:: Your objective ::
Quote the entries word for word. Omit the pictures.

:: Provided records ::
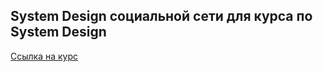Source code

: ## System Design социальной сети для курса по System Design

[Ссылка на курс](https://balun.courses/courses/system_design)

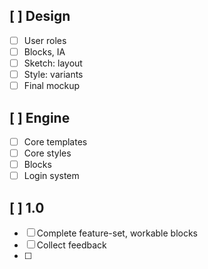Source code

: ## [ ] Design
  * [ ] User roles
  * [ ] Blocks, IA
  * [ ] Sketch: layout
  * [ ] Style: variants
  * [ ] Final mockup
        
## [ ] Engine
  * [ ] Core templates
  * [ ] Core styles
  * [ ] Blocks
  * [ ] Login system

## [ ] 1.0

* [ ] Complete feature-set, workable blocks
* [ ] Collect feedback
* [ ]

:: Reply ::
Source code

: ## System Design социальной сети для курса по System Design

[Ссылка на курс](https://balun.courses/courses/system_design)

Source code

: ## [ ] Design
  * [ ] User roles
  * [ ] Blocks, IA
  * [ ] Sketch: layout
  * [ ] Style: variants
  * [ ] Final mockup
        
## [ ] Engine
  * [ ] Core templates
  * [ ] Core styles
  * [ ] Blocks
  * [ ] Login system

## [ ] 1.0

* [ ] Complete feature-set, workable blocks
* [ ] Collect feedback
* [ ]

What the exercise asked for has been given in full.